Zürich – Zweiter Anlauf für eine Mega-Hochzeit in der Schweizer Telekombranche nach fast einem Jahrzehnt: Sunrise will UPC für 6,3 Milliarden Franken kaufen. Damit schliessen sich die Nummern zwei im Mobilfunk und im Festnetz zusammen, um der mächtigen Swisscom die Stirn zu bieten.

«Wir können so den grössten Herausforderer der Swisscom im Schweizer Markt schaffen», erklärte Sunrise-Chef Olaf Swantee am Donnerstag in einer Telefonkonferenz. «Wir haben alle Zutaten, um zu gewinnen.» Man könne das Mobilfunknetz von Sunrise mit dem Kabelnetz von UPC kombinieren.

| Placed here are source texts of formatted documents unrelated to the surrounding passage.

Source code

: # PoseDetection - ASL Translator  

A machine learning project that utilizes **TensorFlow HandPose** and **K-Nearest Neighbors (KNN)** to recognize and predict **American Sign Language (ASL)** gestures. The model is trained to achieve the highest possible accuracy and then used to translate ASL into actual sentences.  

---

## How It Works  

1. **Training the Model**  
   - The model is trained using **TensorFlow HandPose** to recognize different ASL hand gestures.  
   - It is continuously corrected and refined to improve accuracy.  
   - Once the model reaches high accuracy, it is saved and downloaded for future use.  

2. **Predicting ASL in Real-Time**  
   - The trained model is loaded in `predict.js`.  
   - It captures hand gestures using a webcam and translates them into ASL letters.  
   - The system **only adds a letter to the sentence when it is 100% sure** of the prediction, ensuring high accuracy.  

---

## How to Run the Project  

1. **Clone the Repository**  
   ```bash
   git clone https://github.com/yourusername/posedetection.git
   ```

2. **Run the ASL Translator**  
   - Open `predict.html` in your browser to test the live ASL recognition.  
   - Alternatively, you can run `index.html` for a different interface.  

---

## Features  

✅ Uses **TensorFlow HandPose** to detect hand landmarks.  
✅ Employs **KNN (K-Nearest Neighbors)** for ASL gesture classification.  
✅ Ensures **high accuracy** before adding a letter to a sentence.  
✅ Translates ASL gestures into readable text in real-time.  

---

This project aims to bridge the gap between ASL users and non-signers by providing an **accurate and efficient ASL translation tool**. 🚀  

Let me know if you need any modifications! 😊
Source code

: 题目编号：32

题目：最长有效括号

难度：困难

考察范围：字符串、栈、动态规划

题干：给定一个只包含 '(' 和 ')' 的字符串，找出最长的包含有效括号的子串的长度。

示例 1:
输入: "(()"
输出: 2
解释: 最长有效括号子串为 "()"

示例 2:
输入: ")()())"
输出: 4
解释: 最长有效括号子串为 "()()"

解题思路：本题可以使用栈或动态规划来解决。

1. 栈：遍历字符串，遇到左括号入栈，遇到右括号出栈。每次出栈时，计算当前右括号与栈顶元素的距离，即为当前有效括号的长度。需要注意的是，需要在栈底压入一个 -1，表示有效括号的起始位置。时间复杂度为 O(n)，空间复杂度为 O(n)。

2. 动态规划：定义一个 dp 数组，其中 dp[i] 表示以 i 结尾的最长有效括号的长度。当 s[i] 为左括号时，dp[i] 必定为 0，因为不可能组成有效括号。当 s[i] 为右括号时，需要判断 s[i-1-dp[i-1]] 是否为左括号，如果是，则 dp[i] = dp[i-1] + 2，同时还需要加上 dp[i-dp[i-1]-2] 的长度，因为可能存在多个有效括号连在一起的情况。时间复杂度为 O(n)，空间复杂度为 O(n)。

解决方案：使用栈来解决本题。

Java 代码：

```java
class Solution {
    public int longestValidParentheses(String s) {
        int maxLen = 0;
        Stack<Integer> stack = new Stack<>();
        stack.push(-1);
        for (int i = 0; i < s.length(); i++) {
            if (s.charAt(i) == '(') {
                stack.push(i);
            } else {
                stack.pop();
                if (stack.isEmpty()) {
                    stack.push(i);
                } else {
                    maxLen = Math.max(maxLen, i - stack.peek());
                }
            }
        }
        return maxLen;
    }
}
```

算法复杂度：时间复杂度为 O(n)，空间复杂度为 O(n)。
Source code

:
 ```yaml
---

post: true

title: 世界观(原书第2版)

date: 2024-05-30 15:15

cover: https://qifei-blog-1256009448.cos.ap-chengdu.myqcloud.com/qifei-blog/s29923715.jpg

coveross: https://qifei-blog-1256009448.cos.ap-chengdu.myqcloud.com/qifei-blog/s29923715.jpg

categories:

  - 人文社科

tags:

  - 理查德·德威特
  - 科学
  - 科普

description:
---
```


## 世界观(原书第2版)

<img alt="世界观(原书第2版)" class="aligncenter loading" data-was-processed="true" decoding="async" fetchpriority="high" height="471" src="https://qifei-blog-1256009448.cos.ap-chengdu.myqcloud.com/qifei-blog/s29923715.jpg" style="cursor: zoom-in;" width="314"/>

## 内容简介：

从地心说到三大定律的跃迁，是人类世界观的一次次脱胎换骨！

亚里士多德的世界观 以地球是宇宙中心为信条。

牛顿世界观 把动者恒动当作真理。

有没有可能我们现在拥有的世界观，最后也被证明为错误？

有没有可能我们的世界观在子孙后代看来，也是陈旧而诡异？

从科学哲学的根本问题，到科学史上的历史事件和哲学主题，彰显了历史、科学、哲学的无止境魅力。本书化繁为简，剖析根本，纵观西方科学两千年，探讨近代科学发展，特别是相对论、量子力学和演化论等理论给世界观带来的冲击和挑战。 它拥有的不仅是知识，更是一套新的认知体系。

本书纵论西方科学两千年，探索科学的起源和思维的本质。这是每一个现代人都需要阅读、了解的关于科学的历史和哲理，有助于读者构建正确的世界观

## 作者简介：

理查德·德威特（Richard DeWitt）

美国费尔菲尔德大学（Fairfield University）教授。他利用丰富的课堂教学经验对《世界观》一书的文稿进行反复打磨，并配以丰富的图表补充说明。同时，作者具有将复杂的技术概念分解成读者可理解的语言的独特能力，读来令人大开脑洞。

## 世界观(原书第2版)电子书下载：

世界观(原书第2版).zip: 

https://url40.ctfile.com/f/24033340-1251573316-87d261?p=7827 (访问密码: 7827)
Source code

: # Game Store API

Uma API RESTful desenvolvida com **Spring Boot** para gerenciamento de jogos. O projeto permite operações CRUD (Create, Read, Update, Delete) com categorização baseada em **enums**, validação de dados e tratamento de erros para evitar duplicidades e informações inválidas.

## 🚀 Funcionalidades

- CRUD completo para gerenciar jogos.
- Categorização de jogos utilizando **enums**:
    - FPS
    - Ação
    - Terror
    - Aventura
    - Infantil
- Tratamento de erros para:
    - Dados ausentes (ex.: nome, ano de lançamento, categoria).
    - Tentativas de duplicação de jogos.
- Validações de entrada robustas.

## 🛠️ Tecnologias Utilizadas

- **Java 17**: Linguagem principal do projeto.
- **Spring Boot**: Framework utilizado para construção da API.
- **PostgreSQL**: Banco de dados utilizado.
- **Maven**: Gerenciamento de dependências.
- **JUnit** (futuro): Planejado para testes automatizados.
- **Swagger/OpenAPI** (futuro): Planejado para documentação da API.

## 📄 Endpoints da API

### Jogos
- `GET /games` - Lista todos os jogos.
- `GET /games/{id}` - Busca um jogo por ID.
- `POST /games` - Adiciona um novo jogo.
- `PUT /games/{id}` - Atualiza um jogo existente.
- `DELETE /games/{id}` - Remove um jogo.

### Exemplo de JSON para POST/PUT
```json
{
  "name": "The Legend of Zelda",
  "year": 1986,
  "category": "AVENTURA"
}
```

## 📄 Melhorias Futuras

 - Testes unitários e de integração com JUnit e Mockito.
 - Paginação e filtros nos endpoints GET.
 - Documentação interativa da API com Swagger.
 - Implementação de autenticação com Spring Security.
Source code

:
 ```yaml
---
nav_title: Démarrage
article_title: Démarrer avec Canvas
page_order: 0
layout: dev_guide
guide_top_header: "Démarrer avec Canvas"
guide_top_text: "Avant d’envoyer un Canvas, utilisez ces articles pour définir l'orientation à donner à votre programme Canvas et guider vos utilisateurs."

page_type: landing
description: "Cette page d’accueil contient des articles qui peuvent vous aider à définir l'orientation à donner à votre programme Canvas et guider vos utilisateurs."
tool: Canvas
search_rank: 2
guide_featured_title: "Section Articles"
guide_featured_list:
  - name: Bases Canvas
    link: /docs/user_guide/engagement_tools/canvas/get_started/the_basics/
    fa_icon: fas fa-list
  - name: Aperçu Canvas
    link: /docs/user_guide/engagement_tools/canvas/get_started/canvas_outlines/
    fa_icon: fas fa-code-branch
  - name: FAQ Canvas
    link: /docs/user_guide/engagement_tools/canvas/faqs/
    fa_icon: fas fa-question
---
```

Bisher ist Sunrise als zweitgrösster Telekomanbieter der Schweiz nur im Mobilfunk die Nummer zwei hinter der Swisscom. Im Festnetz liegt sie auf Platz drei hinter Branchenprimus Swisscom und der jetzigen Braut UPC, im TV-Geschäft ist sie gar nur die Nummer vier hinter der Swisscom, UPC und der Kabelnetzbetreiberin Quickline. Umgekehrt ist UPC als grösste Kabelnetzbetreiberin der Schweiz nur im TV und Festnetz stark, leidet dort aber unter einem beschleunigten Aderlass an der Kundenfront. Dagegen ist die Mobilfunksparte trotz des steilen Wachstums immer noch sehr klein.

Näherrücken an Swisscom
Mit der Übernahme von UPC gewinnt Sunrise auch im Fernseh-, Internet- und Festnetztelefoniegeschäft deutlich an Gewicht und rückt der Swisscom näher. Gemeinsam mit UPC erreiche Sunrise im TV-Geschäft einen Marktanteil von 31 Prozent und im Internet einen Anteil von 30 Prozent. Im Mobilfunk betrage der gemeinsame Marktanteil knapp ein Viertel.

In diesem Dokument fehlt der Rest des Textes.